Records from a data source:
=======

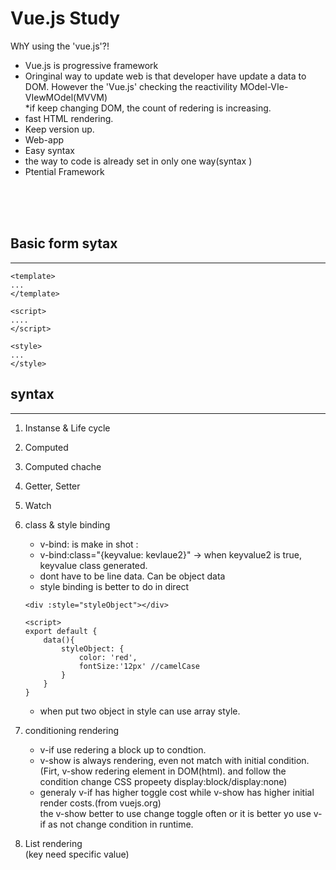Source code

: # Vue.js Study 
WhY using the 'vue.js'?!
- Vue.js is progressive framework 
- Oringinal way to update web is that developer have update a data to DOM. However the 'Vue.js' checking the reactivility MOdel-VIe-VIewMOdel(MVVM)<br/>
*if keep changing DOM, the count of redering is increasing. 
- fast HTML rendering.
- Keep version up.
- Web-app
- Easy syntax
- the way to code is already set in only one way(syntax
)
- Ptential Framework
<br/>
<br/>
<br/>

## Basic form sytax
---------------------------------------------------
```vue
<template>
...
</template>

<script>
....
</script>

<style>
...
</style>
```

## syntax
----------------------------------------------------
1) Instanse & Life cycle
2) Computed
3) Computed chache
4) Getter, Setter
5) Watch 
6) class & style binding 
    - v-bind: is make in shot :
    - v-bind:class="{keyvalue: kevlaue2}" -> when keyvalue2 is true, keyvalue class generated. 
    - dont have to be line data. Can be object data
    - style binding is better to do in direct
    ``` 
    <div :style="styleObject"></div>

    <script>
    export default { 
        data(){
            styleObject: {
                color: 'red',
                fontSize:'12px' //camelCase
            }
        }
    }
    ```
    - when put two object in style can use array style.

7) conditioning rendering 
    - v-if use redering a block up to condtion. 
    - v-show is always rendering, even not match with initial condition.<br/>(Firt, v-show redering element in DOM(html). and follow the condition change CSS propeety display:block/display:none)
    - generaly v-if has higher toggle cost while v-show has higher initial render costs.(from vuejs.org)<br/> the v-show better to use change toggle often or it is better yo use v-if as not change condition in runtime. 

8) List rendering<br/>
    (key need specific value) 
    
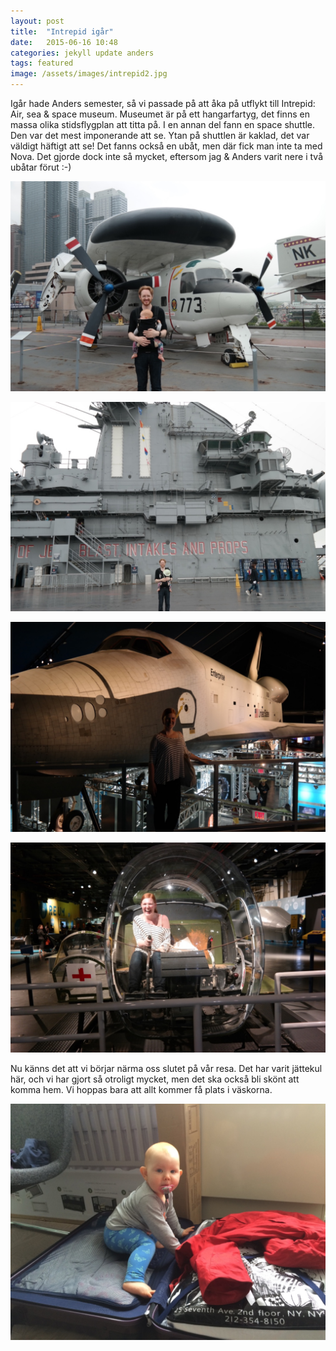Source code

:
```yaml
---
layout: post
title:  "Intrepid igår"
date:   2015-06-16 10:48
categories: jekyll update anders
tags: featured
image: /assets/images/intrepid2.jpg
---
```

Igår hade Anders semester, så vi passade på att åka på utflykt till Intrepid: Air, sea & space museum. Museumet är på ett hangarfartyg, det finns en massa olika stidsflygplan att titta på. I en annan del fann en space shuttle. Den var det mest imponerande att se. Ytan på shuttlen är kaklad, det var väldigt häftigt att se! Det fanns också en ubåt, men där fick man inte ta med Nova. Det gjorde dock inte så mycket, eftersom jag & Anders varit nere i två ubåtar förut :-)

![Radarplan](/assets/images/intrepid1.jpg)
 
![Hangarfartyg](/assets/images/intrepid3.jpg)

![Space Shuttle Enterprise](/assets/images/intrepid4.jpg)

![pew pew, kul att flyga stridshelikopter!](/assets/images/intrepid5.jpg)

Nu känns det att vi börjar närma oss slutet på vår resa. Det har varit jättekul här, och vi har gjort så otroligt mycket, men det ska också bli skönt att komma hem. Vi hoppas bara att allt kommer få plats i väskorna.

![Nova hjälper till att provpacka](/assets/images/novapackar.jpg)

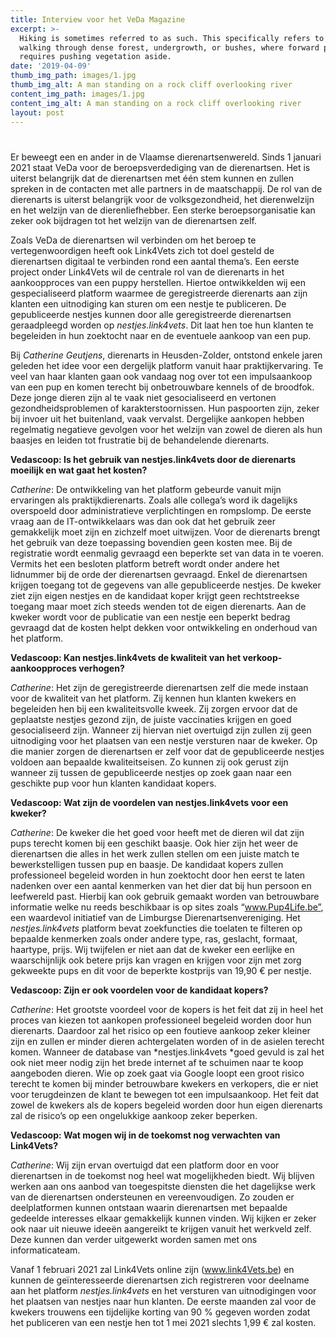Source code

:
 ```yaml
---
title: Interview voor het VeDa Magazine
excerpt: >-
  Hiking is sometimes referred to as such. This specifically refers to difficult
  walking through dense forest, undergrowth, or bushes, where forward progress
  requires pushing vegetation aside.
date: '2019-04-09'
thumb_img_path: images/1.jpg
thumb_img_alt: A man standing on a rock cliff overlooking river
content_img_path: images/1.jpg
content_img_alt: A man standing on a rock cliff overlooking river
layout: post
---
```

# [](https://en.wikipedia.org/wiki/Hiking)

Er beweegt een en ander in de Vlaamse dierenartsenwereld. Sinds 1 januari 2021 staat VeDa voor de beroepsverdediging van de dierenartsen. Het is uiterst belangrijk dat de dierenartsen met één stem kunnen en zullen spreken in de contacten met alle partners in de maatschappij. De rol van de dierenarts is uiterst belangrijk voor de volksgezondheid, het dierenwelzijn en het welzijn van de dierenliefhebber. Een sterke beroepsorganisatie kan zeker ook bijdragen tot het welzijn van de dierenartsen zelf.

Zoals VeDa de dierenartsen wil verbinden om het beroep te vertegenwoordigen heeft ook Link4Vets zich tot doel gesteld de dierenartsen digitaal te verbinden rond een aantal thema’s. Een eerste project onder Link4Vets wil de centrale rol van de dierenarts in het aankoopproces van een puppy herstellen. Hiertoe ontwikkelden wij een gespecialiseerd platform waarmee de geregistreerde dierenarts aan zijn klanten een uitnodiging kan sturen om een nestje te publiceren. De gepubliceerde nestjes kunnen door alle geregistreerde dierenartsen geraadpleegd worden op *nestjes.link4vets*. Dit laat hen toe hun klanten te begeleiden in hun zoektocht naar en de eventuele aankoop van een pup.

Bij *Catherine Geutjens*, dierenarts in Heusden-Zolder, ontstond enkele jaren geleden het idee voor een dergelijk platform vanuit haar praktijkervaring. Te veel van haar klanten gaan ook vandaag nog over tot een impulsaankoop van een pup en komen terecht bij onbetrouwbare kennels of de broodfok. Deze jonge dieren zijn al te vaak niet gesocialiseerd en vertonen gezondheidsproblemen of karakterstoornissen. Hun paspoorten zijn, zeker bij invoer uit het buitenland, vaak vervalst. Dergelijke aankopen hebben regelmatig negatieve gevolgen voor het welzijn van zowel de dieren als hun baasjes en leiden tot frustratie bij de behandelende dierenarts.

**Vedascoop: Is het gebruik van nestjes.link4vets door de dierenarts moeilijk en wat gaat het kosten?**

*Catherine*: De ontwikkeling van het platform gebeurde vanuit mijn ervaringen als praktijkdierenarts. Zoals alle collega’s word ik dagelijks overspoeld door administratieve verplichtingen en rompslomp. De eerste vraag aan de IT-ontwikkelaars was dan ook dat het gebruik  zeer gemakkelijk moet zijn en zichzelf moet uitwijzen. Voor de dierenarts brengt het gebruik van deze toepassing bovendien geen kosten mee. Bij de registratie wordt eenmalig gevraagd een beperkte set van data in te voeren. Vermits het een besloten platform betreft wordt onder andere het lidnummer bij de orde der dierenartsen gevraagd. Enkel de dierenartsen krijgen toegang tot de gegevens van alle gepubliceerde nestjes. De kweker ziet zijn eigen nestjes en de kandidaat koper krijgt geen rechtstreekse toegang maar moet zich steeds wenden tot de eigen dierenarts. Aan de kweker wordt voor de publicatie van een nestje een beperkt bedrag gevraagd dat de kosten helpt dekken voor ontwikkeling en onderhoud van het platform.

**Vedascoop: Kan nestjes.link4vets de kwaliteit van het verkoop-aankoopproces verhogen?**

*Catherine*: Het zijn de geregistreerde dierenartsen zelf die mede instaan voor de kwaliteit van het platform. Zij kennen hun klanten kwekers en begeleiden hen bij een kwaliteitsvolle kweek. Zij zorgen ervoor dat de geplaatste nestjes gezond zijn, de juiste vaccinaties krijgen en goed gesocialiseerd zijn. Wanneer zij hiervan niet overtuigd zijn zullen zij geen uitnodiging voor het plaatsen van een nestje versturen naar de kweker. Op die manier zorgen de dierenartsen er zelf voor dat de gepubliceerde nestjes voldoen aan bepaalde kwaliteitseisen. Zo kunnen zij ook gerust zijn wanneer zij tussen de gepubliceerde nestjes op zoek gaan naar een geschikte pup voor hun klanten kandidaat kopers.

**Vedascoop: Wat zijn de voordelen van nestjes.link4vets voor een kweker?**

*Catherine*: De kweker die het goed voor heeft met de dieren wil dat zijn pups terecht komen bij een geschikt baasje. Ook hier zijn het weer de dierenartsen die alles in het werk zullen stellen om een juiste match te bewerkstelligen tussen pup en baasje. De kandidaat kopers zullen professioneel begeleid worden in hun zoektocht door hen eerst te laten nadenken over een aantal kenmerken van het dier dat bij hun persoon en leefwereld past. Hierbij kan ook gebruik gemaakt worden van betrouwbare informatie welke nu reeds beschikbaar is op sites zoals “www.Pup4Life.be”, een waardevol initiatief van de Limburgse Dierenartsenvereniging. Het *nestjes.link4vets* platform bevat zoekfuncties die toelaten te filteren op bepaalde kenmerken zoals onder andere type, ras, geslacht, formaat, haartype, prijs. Wij twijfelen er niet aan dat de kweker een eerlijke en waarschijnlijk ook betere prijs kan vragen en krijgen voor zijn met zorg gekweekte pups en dit voor de beperkte kostprijs van 19,90 € per nestje.

**Vedascoop: Zijn er ook voordelen voor de kandidaat kopers?**

*Catherine*: Het grootste voordeel voor de kopers is het feit dat zij in heel het proces van kiezen tot aankopen professioneel begeleid worden door hun dierenarts. Daardoor zal het risico op een foutieve aankoop zeker kleiner zijn en zullen er minder dieren achtergelaten worden of in de asielen terecht komen. Wanneer de database van \*nestjes.link4vets \*goed gevuld is zal het ook niet meer nodig zijn het brede internet af te schuimen naar te koop aangeboden dieren. Wie op zoek gaat via Google loopt een groot risico terecht te komen bij minder betrouwbare kwekers en verkopers, die er niet voor terugdeinzen de klant te bewegen tot een impulsaankoop. Het feit dat zowel de kwekers als de kopers begeleid worden door hun eigen dierenarts zal de risico’s op een ongelukkige aankoop zeker beperken.

**Vedascoop: Wat mogen wij in de toekomst nog verwachten van Link4Vets?**

*Catherine*: Wij zijn ervan overtuigd dat een platform door en voor dierenartsen in de toekomst nog heel wat mogelijkheden biedt. Wij blijven werken aan ons aanbod van toegespitste diensten die het dagelijkse werk van de dierenartsen ondersteunen en vereenvoudigen. Zo zouden er deelplatformen kunnen ontstaan waarin dierenartsen met bepaalde gedeelde interesses elkaar gemakkelijk kunnen vinden. Wij kijken er zeker ook naar uit nieuwe ideeën aangereikt te krijgen vanuit het werkveld zelf. Deze kunnen dan verder uitgewerkt worden samen met ons informaticateam.

Vanaf 1 februari 2021 zal Link4Vets online zijn (www.link4Vets.be) en kunnen de geïnteresseerde dierenartsen zich registreren voor deelname aan het platform *nestjes.link4vets* en het versturen van uitnodigingen voor het plaatsen van nestjes naar hun klanten. De eerste maanden zal voor de kwekers trouwens een tijdelijke korting van 90 % gegeven worden zodat het publiceren van een nestje hen tot 1 mei 2021 slechts 1,99 € zal kosten.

=======

Scan the data above for the string "standing" and copy each line where it appears.

● **Answer to this task**:
thumb_img_alt: A man standing on a rock cliff overlooking river
content_img_alt: A man standing on a rock cliff overlooking river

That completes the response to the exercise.